Iptables-t nat-a prerouting-p tcp-i eth0-d xxx.xxx.xxx.xxx--dport 8888-j DNAT--to 192.168.0.2:80
Iptables-a forward-p tcp-i eth0-d 192.168.0.2--dport 80-j ACCEPT
When the packet arrives at xxx.xxx.xxx.xxx, the packet needs to be forwarded to port 80 of 192.168.0.2, which in fact is what NAT is doing is modifying the destination address and destination port number of the packet. The packet is then routed to the corresponding host.

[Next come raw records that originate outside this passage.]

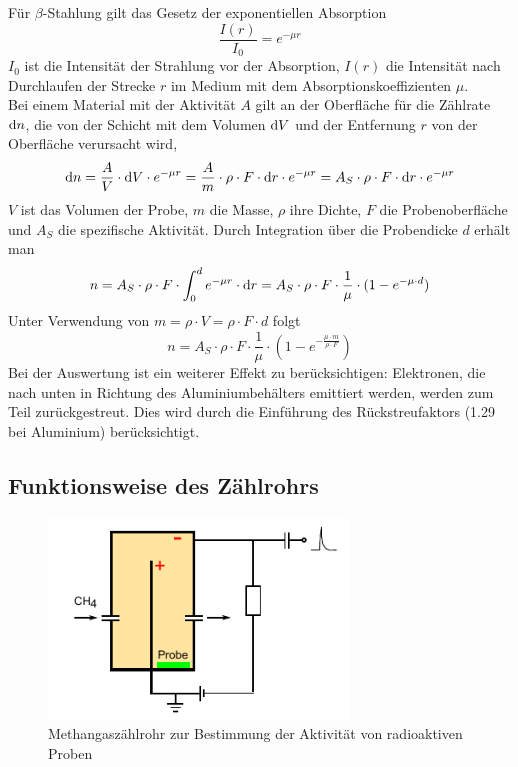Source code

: Für $\beta$-Stahlung gilt das Gesetz der exponentiellen Absorption
\begin{equation}
  \frac{I(r)}{I_0} =e^{-\mu r}
\end{equation}
$I_0$ ist die Intensität der Strahlung vor der Absorption, $I(r)$ die Intensität nach
Durchlaufen der Strecke $r$ im Medium mit dem Absorptionskoeffizienten $\mu$.\\
Bei einem Material mit der Aktivität $A$ gilt an der Oberfläche für die Zählrate $\mathrm{d} n$,
die von der Schicht mit dem Volumen $\mathrm{d} V$ und
der Entfernung $r$ von der Oberfläche verursacht wird,
\begin{equation}
  \mathrm{d} n= \frac{A}{V} \cdot \mathrm{d} V \cdot e^{-\mu r}=
  \frac{A}{m} \cdot \rho \cdot F \cdot \mathrm{d} r \cdot e^{-\mu r}=
  A_S \cdot \rho \cdot F \cdot \mathrm{d} r \cdot e^{-\mu r}
\end{equation}
$V$ ist das Volumen der Probe, $m$ die Masse, $\rho$ ihre Dichte, $F$ die Probenoberfläche und $A_S$
die spezifische Aktivität. Durch Integration über die Probendicke $d$ erhält man
\begin{equation}
  n= A_S \cdot \rho \cdot F \cdot \int_{0}^{d}e^{-\mu r} \cdot \mathrm{d} r=
  A_S \cdot \rho \cdot F \cdot \frac{1}{\mu} \cdot (1-e^{-\mu \cdot d})
\end{equation}
Unter Verwendung von $m=\rho \cdot V= \rho \cdot F \cdot d$ folgt
\begin{equation}
\label{eq:kalium:countrate}
  n= A_S \cdot \rho \cdot F \cdot \frac{1}{\mu} \cdot (1-e^{-\frac{\mu \cdot m}{\rho \cdot F}})
\end{equation}
Bei der Auswertung ist ein weiterer Effekt zu berücksichtigen:
Elektronen, die nach unten in Richtung des Aluminiumbehälters emittiert werden,
werden zum Teil zurückgestreut. Dies wird durch die Einführung des Rückstreufaktors
(1.29 bei Aluminium) berücksichtigt.

\subsection{Funktionsweise des Zählrohrs}

\begin{figure}[H]
\begin{center}
  \includegraphics[width=8cm]{../img/aufbau}
  \caption{Methangaszählrohr zur Bestimmung der Aktivität von radioaktiven Proben}
  \label{img:aufbau}
\end{center}
\end{figure}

But will iptables accept such a packet that needs to be routed? This is determined by the forward chain. We tell iptables through the second command that the packet with the destination address of 192.168.0.2:80 can be forwarded. Look again at the 422 port to 22 port in the previous example, this is the same IP, so you do not need to set the forward chain.
Snat and Masquerade
The following command indicates that all packets of 10.8.0.0 network segments are snat to 192.168.5.3 IP and sent out:
Iptables-t nat-a postrouting-s 10.8.0.0/24-o eth0-j snat--to-source 192.168.5.3
For Snat, regardless of the number of addresses, you must explicitly specify the IP to Snat. If our computer uses ADSL dial-up method to surf the internet, then the external IP is dynamic, we can consider using Masquerade
Iptables-t nat-a postrouting-s 10.8.0.0/255.255.255.0-o eth0-j Masquerade
Load Balancing
The
can take advantage of the iptables-m nth extension and its parameters (–counter 0–every 3–packet x) for DNAT routing settings (-a prerouting-j dnat–to-destination), This distributes the load evenly to 3 servers:
iptables-a prerouting-i eth0-p TCP--dport 443-m State--state new-m nth--counter 0--every 3--packet 0-j DNAT--to-destination 192.168.1.101:443
iptables-a prerouting-i eth0-p TCP--dport 443-m State--st Ate new-m nth--counter 0--every 3--packet 1-j DNAT--to-destination 192.168.1.102:443
iptables-a prerouting-i et H0-p TCP--dport 443-m State--state new-m nth--counter 0--every 3--packet 2-j DNAT--to-destination 192.168.1.103: 443
custom chain
Record dropped packets
# 1. Create a new chain named LOGGING
Iptables-n LOGGING
# 2. Jumps all packets from the INPUT chain into the LOGGING chain
iptables-a input-j LOGGING
# 3. Specify a custom log prefix "Iptables Packet Dropped:"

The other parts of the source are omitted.